--- DATA PROVIDED Enclosed Below ---
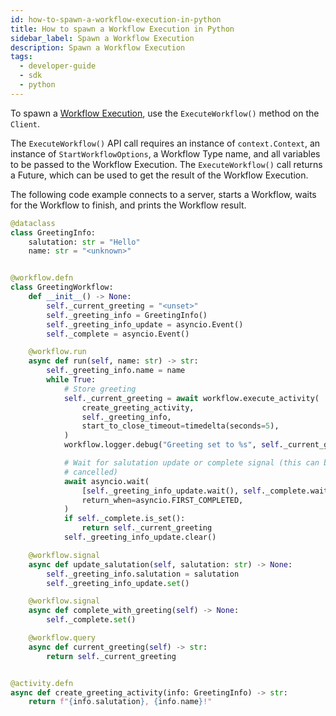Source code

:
 ```yaml
---
id: how-to-spawn-a-workflow-execution-in-python
title: How to spawn a Workflow Execution in Python
sidebar_label: Spawn a Workflow Execution
description: Spawn a Workflow Execution
tags:
  - developer-guide
  - sdk
  - python
---
```


To spawn a [Workflow Execution](/concepts/what-is-a-workflow-execution), use the `ExecuteWorkflow()` method on the `Client`.

The `ExecuteWorkflow()` API call requires an instance of `context.Context`, an instance of `StartWorkflowOptions`, a Workflow Type name, and all variables to be passed to the Workflow Execution.
The `ExecuteWorkflow()` call returns a Future, which can be used to get the result of the Workflow Execution.

The following code example connects to a server, starts a Workflow, waits for the Workflow to finish, and prints the Workflow result.

```python
@dataclass
class GreetingInfo:
    salutation: str = "Hello"
    name: str = "<unknown>"


@workflow.defn
class GreetingWorkflow:
    def __init__() -> None:
        self._current_greeting = "<unset>"
        self._greeting_info = GreetingInfo()
        self._greeting_info_update = asyncio.Event()
        self._complete = asyncio.Event()

    @workflow.run
    async def run(self, name: str) -> str:
        self._greeting_info.name = name
        while True:
            # Store greeting
            self._current_greeting = await workflow.execute_activity(
                create_greeting_activity,
                self._greeting_info,
                start_to_close_timeout=timedelta(seconds=5),
            )
            workflow.logger.debug("Greeting set to %s", self._current_greeting)

            # Wait for salutation update or complete signal (this can be
            # cancelled)
            await asyncio.wait(
                [self._greeting_info_update.wait(), self._complete.wait()],
                return_when=asyncio.FIRST_COMPLETED,
            )
            if self._complete.is_set():
                return self._current_greeting
            self._greeting_info_update.clear()

    @workflow.signal
    async def update_salutation(self, salutation: str) -> None:
        self._greeting_info.salutation = salutation
        self._greeting_info_update.set()

    @workflow.signal
    async def complete_with_greeting(self) -> None:
        self._complete.set()

    @workflow.query
    async def current_greeting(self) -> str:
        return self._current_greeting


@activity.defn
async def create_greeting_activity(info: GreetingInfo) -> str:
    return f"{info.salutation}, {info.name}!"
```
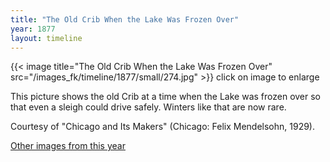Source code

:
 ```yaml
---
title: "The Old Crib When the Lake Was Frozen Over"
year: 1877
layout: timeline
---
```


{{< image title="The Old Crib When the Lake Was Frozen Over" src="/images_fk/timeline/1877/small/274.jpg" >}}
click on image to enlarge 

This picture shows the old Crib at a time when the Lake was frozen over so that even a sleigh could drive safely. Winters like that are now rare. 

Courtesy of "Chicago and Its Makers" (Chicago: Felix Mendelsohn, 1929). 

[Other images from this year](/historical/timeline/1877)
--- End of Enclosed DATA PROVIDED ---
WORK INSTRUCTIONS: Using the records above, report each line with the string "year".

ANSWER SPACE:
year: 1877
[Other images from this year](/historical/timeline/1877)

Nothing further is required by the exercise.